Bergamo, 2 settembre 2024 – Prima di raggiungere via Castegnate, dove la sua strada si è incrociata con quella di Sharon Verzeni, Moussa Sangare aveva fatto una breve sosta in un giardino pubblico accanto al torrente Buliga, a pochi passi dal luogo del delitto. Ha estratto il coltello e ha sfregiato al collo una statua di legno che raffigura una donna seduta, una macabra prova generale prima di uccidere dieci minuti prima dell’una quella passante, scelta a caso, che “aveva le cuffiette e guardava le stelle”.
Follia e lucidità
Un episodio emerso dalla confessione, resa davanti al pm di Bergamo Emanuele Marchisio, del 31enne fermato con l’accusa di omicidio premeditato, che oggi, lunedì 2 settembre, comparirà davanti al gip per l’udienza di convalida. Un gesto irrazionale, così come le minacce che avrebbe rivolto a due ragazzini durante il tragitto che dall’appartamento a Suisio occupato abusivamente da maggio lo ha portato a Terno d’Isola, 5 chilometri pianeggianti che in bici si percorrono in circa 17 minuti.
Il suo comportamento, dopo il delitto senza un movente, è stato però connotato da “lucidità” e dal tentativo di depistare le indagini, consapevole che i filmati delle telecamere avrebbero potuto ricondurre a lui.
Si è tagliato i capelli, cambiando i suoi connotati. Ha modificato alcune componenti della bicicletta, nel vano tentativo di rendere irriconoscibile il mezzo che usava abitualmente per spostarsi. Ha nascosto l’arma del delitto e gli altri tre coltelli che aveva portato con sé quella notte, i vestiti recuperati nel fiume Adda a Medolago.
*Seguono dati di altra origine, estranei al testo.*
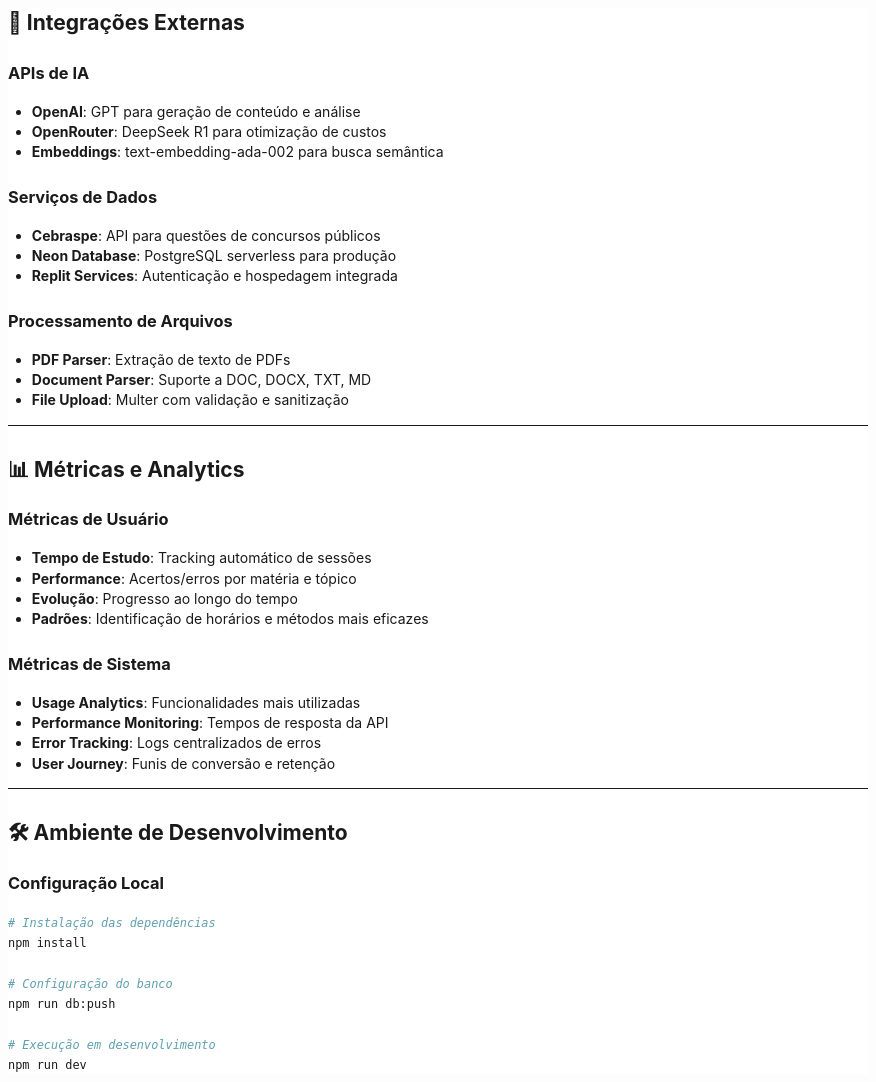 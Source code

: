 
## 🔌 Integrações Externas

### **APIs de IA**
- **OpenAI**: GPT para geração de conteúdo e análise
- **OpenRouter**: DeepSeek R1 para otimização de custos
- **Embeddings**: text-embedding-ada-002 para busca semântica

### **Serviços de Dados**
- **Cebraspe**: API para questões de concursos públicos
- **Neon Database**: PostgreSQL serverless para produção
- **Replit Services**: Autenticação e hospedagem integrada

### **Processamento de Arquivos**
- **PDF Parser**: Extração de texto de PDFs
- **Document Parser**: Suporte a DOC, DOCX, TXT, MD
- **File Upload**: Multer com validação e sanitização

---

## 📊 Métricas e Analytics

### **Métricas de Usuário**
- **Tempo de Estudo**: Tracking automático de sessões
- **Performance**: Acertos/erros por matéria e tópico
- **Evolução**: Progresso ao longo do tempo
- **Padrões**: Identificação de horários e métodos mais eficazes

### **Métricas de Sistema**
- **Usage Analytics**: Funcionalidades mais utilizadas
- **Performance Monitoring**: Tempos de resposta da API
- **Error Tracking**: Logs centralizados de erros
- **User Journey**: Funis de conversão e retenção

---

## 🛠️ Ambiente de Desenvolvimento

### **Configuração Local**
```bash
# Instalação das dependências
npm install

# Configuração do banco
npm run db:push

# Execução em desenvolvimento
npm run dev
```
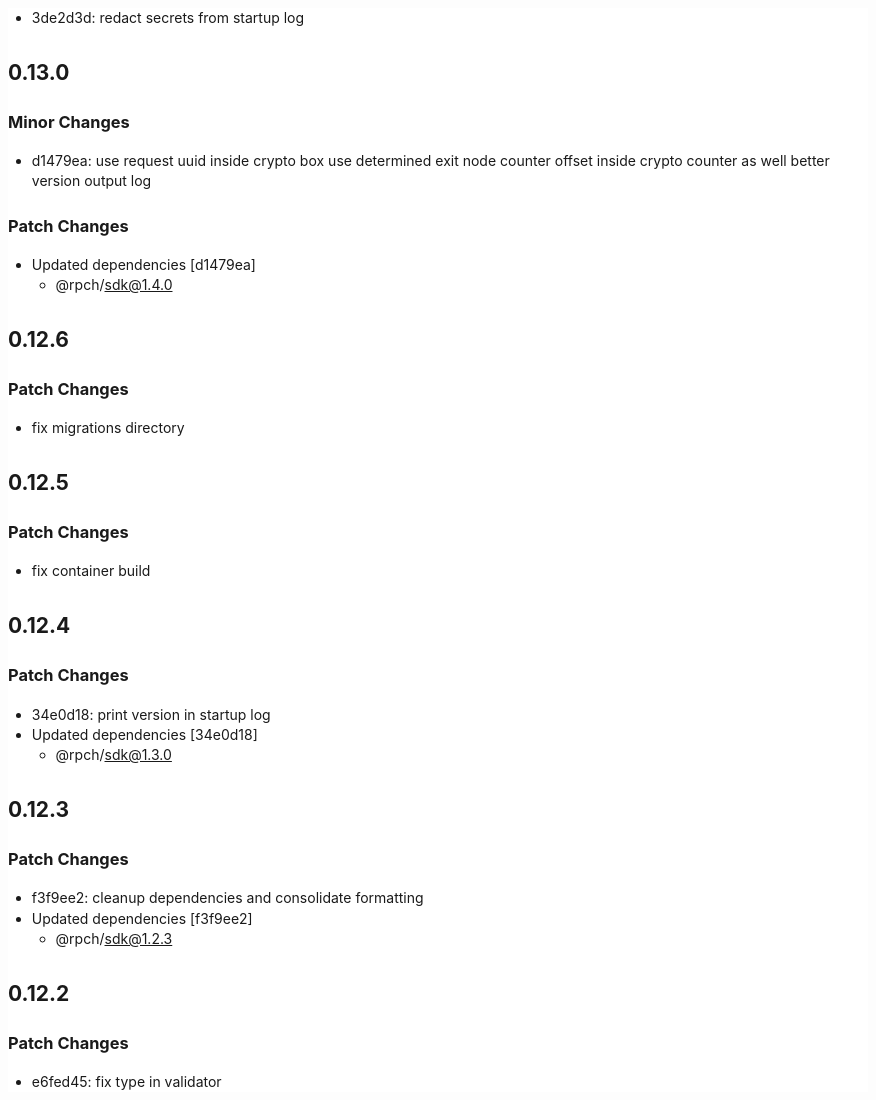 -   3de2d3d: redact secrets from startup log

## 0.13.0

### Minor Changes

-   d1479ea: use request uuid inside crypto box
    use determined exit node counter offset inside crypto counter as well
    better version output log

### Patch Changes

-   Updated dependencies [d1479ea]
    -   @rpch/sdk@1.4.0

## 0.12.6

### Patch Changes

-   fix migrations directory

## 0.12.5

### Patch Changes

-   fix container build

## 0.12.4

### Patch Changes

-   34e0d18: print version in startup log
-   Updated dependencies [34e0d18]
    -   @rpch/sdk@1.3.0

## 0.12.3

### Patch Changes

-   f3f9ee2: cleanup dependencies and consolidate formatting
-   Updated dependencies [f3f9ee2]
    -   @rpch/sdk@1.2.3

## 0.12.2

### Patch Changes

-   e6fed45: fix type in validator
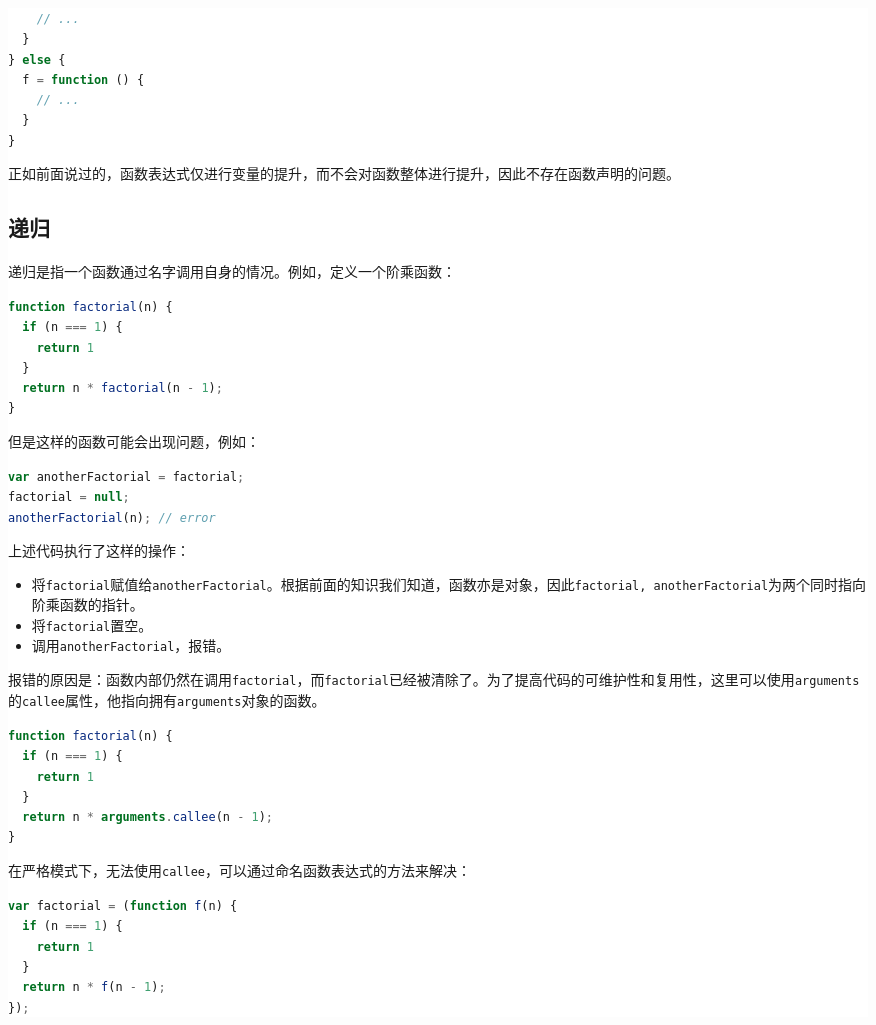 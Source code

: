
 ```js
    // ...
  }
} else {
  f = function () {
    // ...
  }
}
```
正如前面说过的，函数表达式仅进行变量的提升，而不会对函数整体进行提升，因此不存在函数声明的问题。

## 递归
递归是指一个函数通过名字调用自身的情况。例如，定义一个阶乘函数：
```js
function factorial(n) {
  if (n === 1) {
    return 1
  } 
  return n * factorial(n - 1);
}
```
但是这样的函数可能会出现问题，例如：
```js
var anotherFactorial = factorial;
factorial = null;
anotherFactorial(n); // error
```
上述代码执行了这样的操作：
- 将`factorial`赋值给`anotherFactorial`。根据前面的知识我们知道，函数亦是对象，因此`factorial, anotherFactorial`为两个同时指向阶乘函数的指针。
- 将`factorial`置空。
- 调用`anotherFactorial`，报错。

报错的原因是：函数内部仍然在调用`factorial`，而`factorial`已经被清除了。为了提高代码的可维护性和复用性，这里可以使用`arguments`的`callee`属性，他指向拥有`arguments`对象的函数。
```js
function factorial(n) {
  if (n === 1) {
    return 1
  } 
  return n * arguments.callee(n - 1);
}
```
在严格模式下，无法使用`callee`，可以通过命名函数表达式的方法来解决：
```js
var factorial = (function f(n) {
  if (n === 1) {
    return 1
  } 
  return n * f(n - 1);
});
```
Poi ha condotto la vita di sempre, di giorno chiuso in casa e di notte a vagare per i paesi della zona.
Stordito dalle droghe
Fumava hashish e marijuana più del solito, secondo alcune testimonianze, come per stordirsi. Lo hanno incontrato anche a una grigliata. Fino a quando i carabinieri hanno stretto il cerchio e la notte fra il 28 e il 29 agosto è partita la caccia.
I carabinieri del Ros e del Nucleo investigativo di Bergamo, come emerge da un’informativa agli atti dell’inchiesta, lo hanno individuato a Medolago, lo hanno pedinato e “alla luce della manifesta instabilità” lo hanno portato in caserma.
“Abbiamo fatto di tutto per liberarlo dalla dipendenza – ha spiegato lo sorella, Awa – per affidarlo a chi potesse aiutarlo, ma lui ha sempre rifiutato. Per mio fratello nessuno si è mosso”.
I rapporti con la famiglia
Per stare accanto a lui la 24enne, che studia Ingegneria gestionale all’Università di Bergamo, aveva anche ritardato esami, lei e la madre hanno convissuto con la “paura” di quel giovane che “urlava, parlava da solo e delirava”.
C’erano state tre denunce (la prima nel luglio 2023) e segnalazioni ai servizi sociali del Comune di Suisio, e un episodio inquietante: Moussa si è avvicinato alla sorella, armato di coltello, alle sue spalle. La donna si è girata, lo ha visto e lui “si è fermato, è andato via ridendo”.
Negli ultimi mesi il 31enne non aveva più rapporti con madre e sorella, pur vivendo al piano terra della stessa palazzina. Dopo un viaggio negli Usa e poi a Londra, nel 2019, quel ragazzo che da adolescente frequentava l’oratorio del paese, senza mai un lavoro fisso una volta finite le scuole, aveva iniziato a fare uso di Lsd e “non era più lui”.
Già da prima si era interrotta la sua attività sui social: aveva smesso di pubblicare video delle sue canzoni, con il nome di Moses Sangare, pose da trapper e sogni di successo sfumati in nulla. E allarmi che sono rimasti inascoltati.